Meyer has created something that no movie may tear asunder, and she's done it with an ingenious remix of the classic romance - desire, yearning, chivalry, yearning, torment, yearning, intimations of the eternal, more yearning, etc.

Or, stated more simply: You're a teenage girl in a town where every guy, every poet, jock, vampire, werewolf and nerd is in love with you (and, consequently, at least one chick wants to murder you).

I don't suppose there's any way to foul this up, although director Chris Weitz tries his hardest in "New Moon," a toothless take on Meyer's second book, in which Bella (Stewart) and Edward (Pattinson) split up.

The movie opens with several pointed references to Romeo and Juliet, then has the chivalrous, chaste Edward (he spends more time at second base than Chase Utley) pretends not to love Bella in order to save her soul. He leaves, with the his entire vampire clan.

Parting, alas, is not sweet, and it's not sorrow.

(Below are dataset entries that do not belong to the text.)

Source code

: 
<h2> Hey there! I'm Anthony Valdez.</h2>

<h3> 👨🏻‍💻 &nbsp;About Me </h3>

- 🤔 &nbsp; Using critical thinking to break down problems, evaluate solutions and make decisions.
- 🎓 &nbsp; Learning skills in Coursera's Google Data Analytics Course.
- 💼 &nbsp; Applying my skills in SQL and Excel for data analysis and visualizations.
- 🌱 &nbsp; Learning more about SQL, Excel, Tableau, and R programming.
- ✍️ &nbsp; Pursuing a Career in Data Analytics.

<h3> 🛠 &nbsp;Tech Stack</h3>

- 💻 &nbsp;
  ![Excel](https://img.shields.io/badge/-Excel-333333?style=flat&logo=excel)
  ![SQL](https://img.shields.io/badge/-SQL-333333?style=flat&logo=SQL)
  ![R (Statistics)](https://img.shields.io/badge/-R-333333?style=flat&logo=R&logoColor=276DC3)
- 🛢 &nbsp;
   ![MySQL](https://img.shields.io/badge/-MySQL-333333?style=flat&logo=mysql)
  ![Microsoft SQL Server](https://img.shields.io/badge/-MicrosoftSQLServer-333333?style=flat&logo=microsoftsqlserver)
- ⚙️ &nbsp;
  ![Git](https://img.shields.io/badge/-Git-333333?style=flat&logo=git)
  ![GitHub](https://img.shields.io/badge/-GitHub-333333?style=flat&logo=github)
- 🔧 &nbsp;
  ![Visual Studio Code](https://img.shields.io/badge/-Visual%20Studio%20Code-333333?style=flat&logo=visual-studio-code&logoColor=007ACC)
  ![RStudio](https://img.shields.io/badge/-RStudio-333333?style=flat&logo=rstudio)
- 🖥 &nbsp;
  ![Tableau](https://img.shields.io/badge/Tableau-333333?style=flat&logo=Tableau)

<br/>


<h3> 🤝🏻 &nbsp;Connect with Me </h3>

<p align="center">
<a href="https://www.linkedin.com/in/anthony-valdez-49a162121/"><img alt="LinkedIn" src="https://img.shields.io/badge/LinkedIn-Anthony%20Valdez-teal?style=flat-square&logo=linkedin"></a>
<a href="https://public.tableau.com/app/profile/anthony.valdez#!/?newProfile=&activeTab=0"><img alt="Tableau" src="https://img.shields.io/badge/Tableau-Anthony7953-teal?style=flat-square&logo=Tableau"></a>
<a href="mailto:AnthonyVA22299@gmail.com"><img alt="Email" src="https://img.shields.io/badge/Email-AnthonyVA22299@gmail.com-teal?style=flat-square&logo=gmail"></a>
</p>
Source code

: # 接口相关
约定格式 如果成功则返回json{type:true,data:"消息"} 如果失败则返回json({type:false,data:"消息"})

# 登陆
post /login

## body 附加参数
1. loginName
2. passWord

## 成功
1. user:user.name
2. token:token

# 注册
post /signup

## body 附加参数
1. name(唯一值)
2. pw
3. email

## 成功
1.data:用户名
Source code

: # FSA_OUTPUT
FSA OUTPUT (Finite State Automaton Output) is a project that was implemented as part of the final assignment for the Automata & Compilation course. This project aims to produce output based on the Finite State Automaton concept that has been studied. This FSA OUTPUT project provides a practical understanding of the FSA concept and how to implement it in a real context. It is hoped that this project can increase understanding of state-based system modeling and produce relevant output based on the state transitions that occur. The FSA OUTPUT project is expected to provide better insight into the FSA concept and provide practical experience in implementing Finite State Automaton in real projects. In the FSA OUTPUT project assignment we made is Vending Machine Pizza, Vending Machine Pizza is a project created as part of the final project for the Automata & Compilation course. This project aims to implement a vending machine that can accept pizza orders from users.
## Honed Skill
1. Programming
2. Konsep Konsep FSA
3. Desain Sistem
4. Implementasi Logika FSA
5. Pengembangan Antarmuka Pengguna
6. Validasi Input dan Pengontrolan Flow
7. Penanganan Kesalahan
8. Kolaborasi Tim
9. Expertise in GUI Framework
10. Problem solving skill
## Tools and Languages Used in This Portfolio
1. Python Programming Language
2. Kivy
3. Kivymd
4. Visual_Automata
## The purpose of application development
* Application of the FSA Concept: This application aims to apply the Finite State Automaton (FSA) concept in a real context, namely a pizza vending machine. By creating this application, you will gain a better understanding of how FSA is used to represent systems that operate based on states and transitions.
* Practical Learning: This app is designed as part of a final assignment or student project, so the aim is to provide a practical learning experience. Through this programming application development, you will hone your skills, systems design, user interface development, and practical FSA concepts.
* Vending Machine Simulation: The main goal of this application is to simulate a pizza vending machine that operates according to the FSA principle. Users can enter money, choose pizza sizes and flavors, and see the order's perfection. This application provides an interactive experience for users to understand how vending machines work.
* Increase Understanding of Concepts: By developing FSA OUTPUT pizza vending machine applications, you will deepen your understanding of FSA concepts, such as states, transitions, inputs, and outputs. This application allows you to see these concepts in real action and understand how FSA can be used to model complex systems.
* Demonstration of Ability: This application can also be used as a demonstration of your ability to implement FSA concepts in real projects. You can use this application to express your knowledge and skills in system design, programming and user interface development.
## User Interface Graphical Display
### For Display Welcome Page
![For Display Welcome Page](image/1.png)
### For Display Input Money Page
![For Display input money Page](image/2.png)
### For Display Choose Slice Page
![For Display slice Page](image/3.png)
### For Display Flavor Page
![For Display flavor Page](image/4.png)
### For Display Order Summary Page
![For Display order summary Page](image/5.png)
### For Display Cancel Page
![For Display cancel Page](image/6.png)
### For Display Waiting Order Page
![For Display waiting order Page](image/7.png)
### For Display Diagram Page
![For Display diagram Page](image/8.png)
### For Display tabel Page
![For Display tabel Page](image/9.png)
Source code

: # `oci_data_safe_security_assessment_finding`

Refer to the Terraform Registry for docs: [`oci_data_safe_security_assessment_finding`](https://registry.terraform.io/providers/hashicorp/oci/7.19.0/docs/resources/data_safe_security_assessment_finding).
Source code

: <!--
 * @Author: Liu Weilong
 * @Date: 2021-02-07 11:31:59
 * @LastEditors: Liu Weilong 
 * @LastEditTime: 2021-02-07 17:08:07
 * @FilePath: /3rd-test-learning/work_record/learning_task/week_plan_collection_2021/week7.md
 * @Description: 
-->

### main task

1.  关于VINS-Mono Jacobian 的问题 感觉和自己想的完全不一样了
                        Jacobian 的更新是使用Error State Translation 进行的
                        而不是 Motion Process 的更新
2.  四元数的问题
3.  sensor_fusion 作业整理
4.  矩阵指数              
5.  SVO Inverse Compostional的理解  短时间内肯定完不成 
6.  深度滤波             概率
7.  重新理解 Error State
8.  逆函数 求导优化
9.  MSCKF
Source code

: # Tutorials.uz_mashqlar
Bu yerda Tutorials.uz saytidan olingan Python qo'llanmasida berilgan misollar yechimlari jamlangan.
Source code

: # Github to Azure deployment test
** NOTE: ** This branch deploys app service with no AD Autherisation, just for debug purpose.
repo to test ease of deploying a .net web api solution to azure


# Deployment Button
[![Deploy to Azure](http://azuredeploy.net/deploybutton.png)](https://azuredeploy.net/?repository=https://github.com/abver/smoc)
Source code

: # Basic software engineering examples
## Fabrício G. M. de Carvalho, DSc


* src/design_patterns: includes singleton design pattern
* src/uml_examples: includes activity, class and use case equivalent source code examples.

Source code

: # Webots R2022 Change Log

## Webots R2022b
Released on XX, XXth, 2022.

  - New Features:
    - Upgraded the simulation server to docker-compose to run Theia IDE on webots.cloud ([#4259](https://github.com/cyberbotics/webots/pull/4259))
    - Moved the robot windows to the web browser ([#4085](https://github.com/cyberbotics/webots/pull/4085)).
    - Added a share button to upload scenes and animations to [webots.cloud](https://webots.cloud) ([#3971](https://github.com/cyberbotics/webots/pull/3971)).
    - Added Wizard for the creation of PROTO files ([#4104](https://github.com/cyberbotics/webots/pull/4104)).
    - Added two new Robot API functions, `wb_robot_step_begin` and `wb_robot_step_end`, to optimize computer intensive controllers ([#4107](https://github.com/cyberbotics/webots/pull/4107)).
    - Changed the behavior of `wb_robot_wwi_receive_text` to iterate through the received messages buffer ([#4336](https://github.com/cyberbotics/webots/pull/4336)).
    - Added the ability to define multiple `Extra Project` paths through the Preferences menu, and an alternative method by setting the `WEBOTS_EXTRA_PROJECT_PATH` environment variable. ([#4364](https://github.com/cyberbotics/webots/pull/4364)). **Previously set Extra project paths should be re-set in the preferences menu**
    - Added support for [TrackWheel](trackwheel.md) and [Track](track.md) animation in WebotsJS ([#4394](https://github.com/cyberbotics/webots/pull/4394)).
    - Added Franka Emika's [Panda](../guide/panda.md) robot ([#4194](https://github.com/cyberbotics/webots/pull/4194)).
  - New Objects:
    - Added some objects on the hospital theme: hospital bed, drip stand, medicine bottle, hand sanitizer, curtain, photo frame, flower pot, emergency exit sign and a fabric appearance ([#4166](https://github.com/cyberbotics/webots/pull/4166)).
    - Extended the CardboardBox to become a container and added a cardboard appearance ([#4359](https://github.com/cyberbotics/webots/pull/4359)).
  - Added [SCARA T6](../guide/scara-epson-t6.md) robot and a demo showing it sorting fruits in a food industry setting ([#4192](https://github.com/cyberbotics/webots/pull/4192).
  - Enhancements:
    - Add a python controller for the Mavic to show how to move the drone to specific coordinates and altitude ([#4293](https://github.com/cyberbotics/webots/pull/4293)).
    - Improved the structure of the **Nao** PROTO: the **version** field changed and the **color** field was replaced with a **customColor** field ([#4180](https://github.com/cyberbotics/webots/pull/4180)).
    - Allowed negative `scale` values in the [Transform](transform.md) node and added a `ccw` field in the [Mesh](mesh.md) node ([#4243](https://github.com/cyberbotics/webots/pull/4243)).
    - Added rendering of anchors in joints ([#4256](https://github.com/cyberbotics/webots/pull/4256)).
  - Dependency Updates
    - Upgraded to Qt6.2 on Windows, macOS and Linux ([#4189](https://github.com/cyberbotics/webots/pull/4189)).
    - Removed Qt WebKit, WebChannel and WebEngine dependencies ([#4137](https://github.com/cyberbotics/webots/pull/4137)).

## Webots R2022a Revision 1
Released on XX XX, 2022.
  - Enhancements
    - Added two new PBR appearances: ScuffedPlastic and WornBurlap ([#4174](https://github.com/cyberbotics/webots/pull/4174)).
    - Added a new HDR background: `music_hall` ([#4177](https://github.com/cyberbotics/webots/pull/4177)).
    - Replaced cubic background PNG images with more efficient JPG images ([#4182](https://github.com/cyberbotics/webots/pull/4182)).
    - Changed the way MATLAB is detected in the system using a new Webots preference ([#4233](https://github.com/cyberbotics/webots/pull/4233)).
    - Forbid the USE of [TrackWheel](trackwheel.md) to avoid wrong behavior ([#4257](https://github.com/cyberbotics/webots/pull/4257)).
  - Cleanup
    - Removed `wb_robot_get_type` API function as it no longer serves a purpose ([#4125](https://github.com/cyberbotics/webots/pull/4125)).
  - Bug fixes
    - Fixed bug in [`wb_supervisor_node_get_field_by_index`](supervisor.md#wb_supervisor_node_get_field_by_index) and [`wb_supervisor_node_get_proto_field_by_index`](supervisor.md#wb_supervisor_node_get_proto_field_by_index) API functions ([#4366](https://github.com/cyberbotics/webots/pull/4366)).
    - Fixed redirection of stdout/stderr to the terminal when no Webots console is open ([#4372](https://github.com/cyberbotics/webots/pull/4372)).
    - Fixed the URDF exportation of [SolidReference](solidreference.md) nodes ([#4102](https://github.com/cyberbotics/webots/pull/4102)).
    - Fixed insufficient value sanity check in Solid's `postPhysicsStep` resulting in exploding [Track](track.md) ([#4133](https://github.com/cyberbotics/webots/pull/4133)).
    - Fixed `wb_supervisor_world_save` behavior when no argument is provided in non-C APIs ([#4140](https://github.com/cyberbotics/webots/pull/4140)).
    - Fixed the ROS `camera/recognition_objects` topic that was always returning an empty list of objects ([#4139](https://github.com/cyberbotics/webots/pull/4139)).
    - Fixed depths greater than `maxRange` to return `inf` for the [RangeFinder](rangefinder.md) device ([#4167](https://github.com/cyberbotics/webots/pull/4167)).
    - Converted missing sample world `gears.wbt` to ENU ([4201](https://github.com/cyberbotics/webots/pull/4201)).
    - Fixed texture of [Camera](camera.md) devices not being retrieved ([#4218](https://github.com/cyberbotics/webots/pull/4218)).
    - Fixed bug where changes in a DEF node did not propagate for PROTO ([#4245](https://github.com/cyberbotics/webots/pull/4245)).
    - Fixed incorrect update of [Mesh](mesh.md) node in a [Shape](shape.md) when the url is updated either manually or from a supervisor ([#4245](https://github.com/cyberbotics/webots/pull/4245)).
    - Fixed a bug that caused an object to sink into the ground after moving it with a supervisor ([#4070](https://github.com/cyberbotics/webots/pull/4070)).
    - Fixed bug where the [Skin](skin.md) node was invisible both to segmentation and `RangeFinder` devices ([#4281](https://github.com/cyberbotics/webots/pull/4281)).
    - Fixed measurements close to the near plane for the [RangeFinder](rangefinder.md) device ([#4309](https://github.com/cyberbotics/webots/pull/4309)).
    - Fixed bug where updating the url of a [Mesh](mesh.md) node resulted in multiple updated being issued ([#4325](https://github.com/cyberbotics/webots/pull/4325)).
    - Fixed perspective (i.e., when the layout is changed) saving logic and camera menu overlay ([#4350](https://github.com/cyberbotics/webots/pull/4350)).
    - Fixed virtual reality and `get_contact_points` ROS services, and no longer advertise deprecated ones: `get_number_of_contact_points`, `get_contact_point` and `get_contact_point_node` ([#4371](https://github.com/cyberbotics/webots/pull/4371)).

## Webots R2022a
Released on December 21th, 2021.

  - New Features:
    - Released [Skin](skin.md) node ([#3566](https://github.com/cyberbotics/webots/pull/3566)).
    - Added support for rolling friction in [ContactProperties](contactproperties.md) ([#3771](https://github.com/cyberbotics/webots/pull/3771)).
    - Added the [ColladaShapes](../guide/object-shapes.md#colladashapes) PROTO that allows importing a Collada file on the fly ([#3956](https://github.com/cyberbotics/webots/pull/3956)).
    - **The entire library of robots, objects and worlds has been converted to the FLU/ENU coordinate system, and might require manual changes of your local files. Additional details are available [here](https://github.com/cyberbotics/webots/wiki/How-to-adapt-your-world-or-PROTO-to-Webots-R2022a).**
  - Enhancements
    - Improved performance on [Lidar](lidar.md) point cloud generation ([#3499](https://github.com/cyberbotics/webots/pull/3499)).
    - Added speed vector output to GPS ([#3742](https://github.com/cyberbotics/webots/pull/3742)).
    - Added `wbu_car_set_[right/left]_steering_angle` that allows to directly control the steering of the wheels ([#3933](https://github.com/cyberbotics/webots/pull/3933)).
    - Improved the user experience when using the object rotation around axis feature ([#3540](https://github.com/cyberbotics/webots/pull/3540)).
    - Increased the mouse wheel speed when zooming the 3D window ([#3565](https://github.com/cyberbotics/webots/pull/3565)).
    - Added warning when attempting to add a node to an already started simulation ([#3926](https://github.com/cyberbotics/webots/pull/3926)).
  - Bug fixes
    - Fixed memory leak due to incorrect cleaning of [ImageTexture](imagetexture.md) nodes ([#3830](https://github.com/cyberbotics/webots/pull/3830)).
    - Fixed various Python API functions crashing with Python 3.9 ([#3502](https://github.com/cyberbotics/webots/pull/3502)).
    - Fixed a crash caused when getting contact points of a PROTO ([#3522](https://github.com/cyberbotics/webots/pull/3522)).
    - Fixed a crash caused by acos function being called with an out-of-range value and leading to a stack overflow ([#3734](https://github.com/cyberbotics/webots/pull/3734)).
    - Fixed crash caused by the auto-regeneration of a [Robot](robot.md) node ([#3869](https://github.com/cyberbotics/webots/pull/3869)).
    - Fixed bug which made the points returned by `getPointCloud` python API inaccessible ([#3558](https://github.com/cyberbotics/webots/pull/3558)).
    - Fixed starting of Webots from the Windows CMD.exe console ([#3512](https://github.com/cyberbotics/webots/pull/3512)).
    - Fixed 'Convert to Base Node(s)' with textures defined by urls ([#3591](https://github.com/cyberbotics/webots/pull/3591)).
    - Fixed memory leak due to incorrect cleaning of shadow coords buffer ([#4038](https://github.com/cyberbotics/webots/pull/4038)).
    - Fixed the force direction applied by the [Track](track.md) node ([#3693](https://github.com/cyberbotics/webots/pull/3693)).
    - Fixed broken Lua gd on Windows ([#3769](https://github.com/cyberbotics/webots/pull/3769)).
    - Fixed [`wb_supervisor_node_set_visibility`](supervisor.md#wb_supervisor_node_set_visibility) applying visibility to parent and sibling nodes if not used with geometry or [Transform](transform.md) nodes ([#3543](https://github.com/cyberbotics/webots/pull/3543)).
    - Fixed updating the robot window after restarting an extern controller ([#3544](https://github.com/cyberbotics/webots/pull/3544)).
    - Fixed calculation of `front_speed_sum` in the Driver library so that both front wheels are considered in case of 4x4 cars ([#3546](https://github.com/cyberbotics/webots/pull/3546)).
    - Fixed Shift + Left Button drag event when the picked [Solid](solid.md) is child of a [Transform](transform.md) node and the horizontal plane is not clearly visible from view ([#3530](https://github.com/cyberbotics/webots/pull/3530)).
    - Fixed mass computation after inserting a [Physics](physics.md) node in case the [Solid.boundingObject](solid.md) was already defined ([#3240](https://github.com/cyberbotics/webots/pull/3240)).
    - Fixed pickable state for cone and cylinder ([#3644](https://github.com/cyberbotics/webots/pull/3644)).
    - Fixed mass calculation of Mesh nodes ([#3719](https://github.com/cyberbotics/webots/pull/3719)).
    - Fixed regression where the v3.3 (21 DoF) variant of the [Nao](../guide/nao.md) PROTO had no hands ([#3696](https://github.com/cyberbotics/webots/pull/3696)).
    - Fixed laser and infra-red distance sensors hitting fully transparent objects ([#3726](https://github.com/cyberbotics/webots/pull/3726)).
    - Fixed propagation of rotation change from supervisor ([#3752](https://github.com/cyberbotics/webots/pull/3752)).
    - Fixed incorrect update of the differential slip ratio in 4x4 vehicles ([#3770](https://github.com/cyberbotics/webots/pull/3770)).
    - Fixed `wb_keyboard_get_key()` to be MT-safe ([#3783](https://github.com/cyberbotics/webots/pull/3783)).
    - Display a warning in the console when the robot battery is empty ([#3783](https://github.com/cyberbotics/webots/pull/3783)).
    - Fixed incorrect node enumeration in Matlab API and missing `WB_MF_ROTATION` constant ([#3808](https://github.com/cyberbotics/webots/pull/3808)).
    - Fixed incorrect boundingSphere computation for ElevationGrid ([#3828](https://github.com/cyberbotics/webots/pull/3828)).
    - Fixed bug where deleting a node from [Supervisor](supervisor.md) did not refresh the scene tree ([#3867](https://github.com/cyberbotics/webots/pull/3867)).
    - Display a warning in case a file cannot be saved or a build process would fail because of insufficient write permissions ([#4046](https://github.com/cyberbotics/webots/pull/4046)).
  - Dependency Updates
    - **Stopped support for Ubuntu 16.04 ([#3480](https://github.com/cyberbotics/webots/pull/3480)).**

Bella looks more like someone with mono who is occasionally Tasered. Sapped of all energy, she spends three months staring out the window, and wakes up screaming at night.

She's lured out of her funk by Jake, the other guy who's madly in love with her, and who's a werewolf, which in "New Moon" means you are sometimes a wolf and sometimes an Abercrombie and Fitch model who wears only cargo shorts (new moon, indeed).

"New Moon," for at least an hour, is laughably silly and unfathomably dull. I sympathize with Weitz, who is handed a story with almost nothing in the way of action. He doesn't help things, though, with a "soundtrack" cobbled together from a playlist of listless indie rock that feels like an epidural for the soul.

And I'm not just saying that 'cause I'm a dude who doesn't understand the female teen's infinite emotional capacity. The young lady in front of me spent at least an hour texting, bathed in the blue glow of her Blackberry. (For her, the parting of Bella and Edward was Tweet sorrow.)

It's not until the two-hour mark that "New Moon" displays a pulse - right about the time it suddenly jumps to Italy, where Bella and Edward take their problems to a vampire UN, headed by Michael Sheen, who looks like the only person in this production who's having any real fun.

This could bode well for future "Twilight" if Weitz takes his cue from the Potter movies and surrounds his teen mopers with grandstanding British actors.

He also needs to can the iPod playlist, and start piping in some Rachmaninoff. Florid romance is not something contemporary pop does very well.